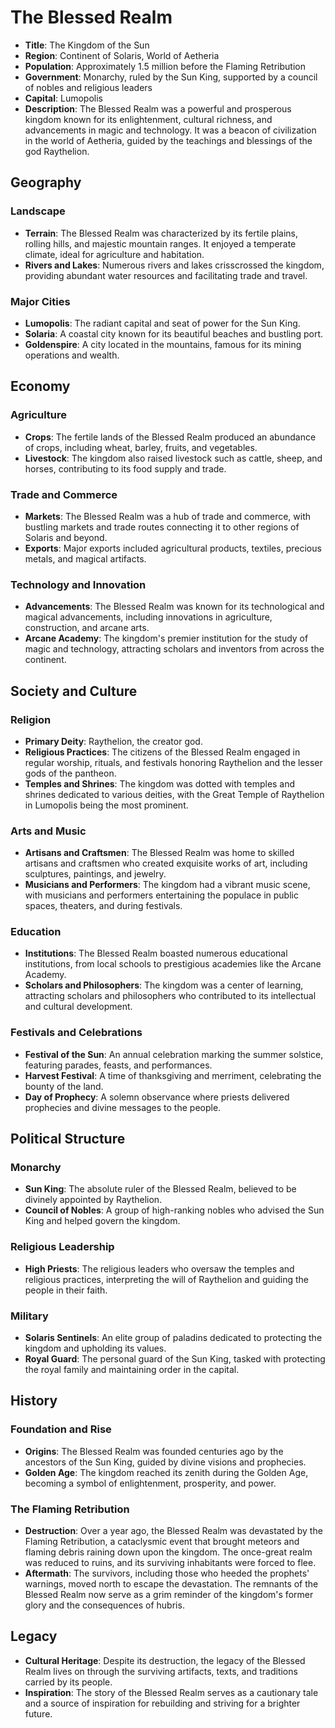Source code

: # The Blessed Realm

- **Title**: The Kingdom of the Sun
- **Region**: Continent of Solaris, World of Aetheria
- **Population**: Approximately 1.5 million before the Flaming Retribution
- **Government**: Monarchy, ruled by the Sun King, supported by a council of nobles and religious leaders
- **Capital**: Lumopolis
- **Description**: The Blessed Realm was a powerful and prosperous kingdom known for its enlightenment, cultural richness, and advancements in magic and technology. It was a beacon of civilization in the world of Aetheria, guided by the teachings and blessings of the god Raythelion.

## **Geography**

### **Landscape**
- **Terrain**: The Blessed Realm was characterized by its fertile plains, rolling hills, and majestic mountain ranges. It enjoyed a temperate climate, ideal for agriculture and habitation.
- **Rivers and Lakes**: Numerous rivers and lakes crisscrossed the kingdom, providing abundant water resources and facilitating trade and travel.

### **Major Cities**
- **Lumopolis**: The radiant capital and seat of power for the Sun King.
- **Solaria**: A coastal city known for its beautiful beaches and bustling port.
- **Goldenspire**: A city located in the mountains, famous for its mining operations and wealth.

## **Economy**

### **Agriculture**
- **Crops**: The fertile lands of the Blessed Realm produced an abundance of crops, including wheat, barley, fruits, and vegetables.
- **Livestock**: The kingdom also raised livestock such as cattle, sheep, and horses, contributing to its food supply and trade.

### **Trade and Commerce**
- **Markets**: The Blessed Realm was a hub of trade and commerce, with bustling markets and trade routes connecting it to other regions of Solaris and beyond.
- **Exports**: Major exports included agricultural products, textiles, precious metals, and magical artifacts.

### **Technology and Innovation**
- **Advancements**: The Blessed Realm was known for its technological and magical advancements, including innovations in agriculture, construction, and arcane arts.
- **Arcane Academy**: The kingdom's premier institution for the study of magic and technology, attracting scholars and inventors from across the continent.

## **Society and Culture**

### **Religion**
- **Primary Deity**: Raythelion, the creator god.
- **Religious Practices**: The citizens of the Blessed Realm engaged in regular worship, rituals, and festivals honoring Raythelion and the lesser gods of the pantheon.
- **Temples and Shrines**: The kingdom was dotted with temples and shrines dedicated to various deities, with the Great Temple of Raythelion in Lumopolis being the most prominent.

### **Arts and Music**
- **Artisans and Craftsmen**: The Blessed Realm was home to skilled artisans and craftsmen who created exquisite works of art, including sculptures, paintings, and jewelry.
- **Musicians and Performers**: The kingdom had a vibrant music scene, with musicians and performers entertaining the populace in public spaces, theaters, and during festivals.

### **Education**
- **Institutions**: The Blessed Realm boasted numerous educational institutions, from local schools to prestigious academies like the Arcane Academy.
- **Scholars and Philosophers**: The kingdom was a center of learning, attracting scholars and philosophers who contributed to its intellectual and cultural development.

### **Festivals and Celebrations**
- **Festival of the Sun**: An annual celebration marking the summer solstice, featuring parades, feasts, and performances.
- **Harvest Festival**: A time of thanksgiving and merriment, celebrating the bounty of the land.
- **Day of Prophecy**: A solemn observance where priests delivered prophecies and divine messages to the people.

## **Political Structure**

### **Monarchy**
- **Sun King**: The absolute ruler of the Blessed Realm, believed to be divinely appointed by Raythelion.
- **Council of Nobles**: A group of high-ranking nobles who advised the Sun King and helped govern the kingdom.

### **Religious Leadership**
- **High Priests**: The religious leaders who oversaw the temples and religious practices, interpreting the will of Raythelion and guiding the people in their faith.

### **Military**
- **Solaris Sentinels**: An elite group of paladins dedicated to protecting the kingdom and upholding its values.
- **Royal Guard**: The personal guard of the Sun King, tasked with protecting the royal family and maintaining order in the capital.

## **History**

### **Foundation and Rise**
- **Origins**: The Blessed Realm was founded centuries ago by the ancestors of the Sun King, guided by divine visions and prophecies.
- **Golden Age**: The kingdom reached its zenith during the Golden Age, becoming a symbol of enlightenment, prosperity, and power.

### **The Flaming Retribution**
- **Destruction**: Over a year ago, the Blessed Realm was devastated by the Flaming Retribution, a cataclysmic event that brought meteors and flaming debris raining down upon the kingdom. The once-great realm was reduced to ruins, and its surviving inhabitants were forced to flee.
- **Aftermath**: The survivors, including those who heeded the prophets' warnings, moved north to escape the devastation. The remnants of the Blessed Realm now serve as a grim reminder of the kingdom's former glory and the consequences of hubris.

## **Legacy**
- **Cultural Heritage**: Despite its destruction, the legacy of the Blessed Realm lives on through the surviving artifacts, texts, and traditions carried by its people.
- **Inspiration**: The story of the Blessed Realm serves as a cautionary tale and a source of inspiration for rebuilding and striving for a brighter future.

• _Work item_: From the material above, print everything exactly except the pictures.

• _Solution to the exercise_:
Source code

: # The Blessed Realm

- **Title**: The Kingdom of the Sun
- **Region**: Continent of Solaris, World of Aetheria
- **Population**: Approximately 1.5 million before the Flaming Retribution
- **Government**: Monarchy, ruled by the Sun King, supported by a council of nobles and religious leaders
- **Capital**: Lumopolis
- **Description**: The Blessed Realm was a powerful and prosperous kingdom known for its enlightenment, cultural richness, and advancements in magic and technology. It was a beacon of civilization in the world of Aetheria, guided by the teachings and blessings of the god Raythelion.

## **Geography**

### **Landscape**
- **Terrain**: The Blessed Realm was characterized by its fertile plains, rolling hills, and majestic mountain ranges. It enjoyed a temperate climate, ideal for agriculture and habitation.
- **Rivers and Lakes**: Numerous rivers and lakes crisscrossed the kingdom, providing abundant water resources and facilitating trade and travel.

### **Major Cities**
- **Lumopolis**: The radiant capital and seat of power for the Sun King.
- **Solaria**: A coastal city known for its beautiful beaches and bustling port.
- **Goldenspire**: A city located in the mountains, famous for its mining operations and wealth.

## **Economy**

### **Agriculture**
- **Crops**: The fertile lands of the Blessed Realm produced an abundance of crops, including wheat, barley, fruits, and vegetables.
- **Livestock**: The kingdom also raised livestock such as cattle, sheep, and horses, contributing to its food supply and trade.

### **Trade and Commerce**
- **Markets**: The Blessed Realm was a hub of trade and commerce, with bustling markets and trade routes connecting it to other regions of Solaris and beyond.
- **Exports**: Major exports included agricultural products, textiles, precious metals, and magical artifacts.

### **Technology and Innovation**
- **Advancements**: The Blessed Realm was known for its technological and magical advancements, including innovations in agriculture, construction, and arcane arts.
- **Arcane Academy**: The kingdom's premier institution for the study of magic and technology, attracting scholars and inventors from across the continent.

## **Society and Culture**

### **Religion**
- **Primary Deity**: Raythelion, the creator god.
- **Religious Practices**: The citizens of the Blessed Realm engaged in regular worship, rituals, and festivals honoring Raythelion and the lesser gods of the pantheon.
- **Temples and Shrines**: The kingdom was dotted with temples and shrines dedicated to various deities, with the Great Temple of Raythelion in Lumopolis being the most prominent.

### **Arts and Music**
- **Artisans and Craftsmen**: The Blessed Realm was home to skilled artisans and craftsmen who created exquisite works of art, including sculptures, paintings, and jewelry.
- **Musicians and Performers**: The kingdom had a vibrant music scene, with musicians and performers entertaining the populace in public spaces, theaters, and during festivals.

### **Education**
- **Institutions**: The Blessed Realm boasted numerous educational institutions, from local schools to prestigious academies like the Arcane Academy.
- **Scholars and Philosophers**: The kingdom was a center of learning, attracting scholars and philosophers who contributed to its intellectual and cultural development.

### **Festivals and Celebrations**
- **Festival of the Sun**: An annual celebration marking the summer solstice, featuring parades, feasts, and performances.
- **Harvest Festival**: A time of thanksgiving and merriment, celebrating the bounty of the land.
- **Day of Prophecy**: A solemn observance where priests delivered prophecies and divine messages to the people.

## **Political Structure**

### **Monarchy**
- **Sun King**: The absolute ruler of the Blessed Realm, believed to be divinely appointed by Raythelion.
- **Council of Nobles**: A group of high-ranking nobles who advised the Sun King and helped govern the kingdom.

### **Religious Leadership**
- **High Priests**: The religious leaders who oversaw the temples and religious practices, interpreting the will of Raythelion and guiding the people in their faith.

### **Military**
- **Solaris Sentinels**: An elite group of paladins dedicated to protecting the kingdom and upholding its values.
- **Royal Guard**: The personal guard of the Sun King, tasked with protecting the royal family and maintaining order in the capital.

## **History**

### **Foundation and Rise**
- **Origins**: The Blessed Realm was founded centuries ago by the ancestors of the Sun King, guided by divine visions and prophecies.
- **Golden Age**: The kingdom reached its zenith during the Golden Age, becoming a symbol of enlightenment, prosperity, and power.

### **The Flaming Retribution**
- **Destruction**: Over a year ago, the Blessed Realm was devastated by the Flaming Retribution, a cataclysmic event that brought meteors and flaming debris raining down upon the kingdom. The once-great realm was reduced to ruins, and its surviving inhabitants were forced to flee.
- **Aftermath**: The survivors, including those who heeded the prophets' warnings, moved north to escape the devastation. The remnants of the Blessed Realm now serve as a grim reminder of the kingdom's former glory and the consequences of hubris.

## **Legacy**
- **Cultural Heritage**: Despite its destruction, the legacy of the Blessed Realm lives on through the surviving artifacts, texts, and traditions carried by its people.
- **Inspiration**: The story of the Blessed Realm serves as a cautionary tale and a source of inspiration for rebuilding and striving for a brighter future.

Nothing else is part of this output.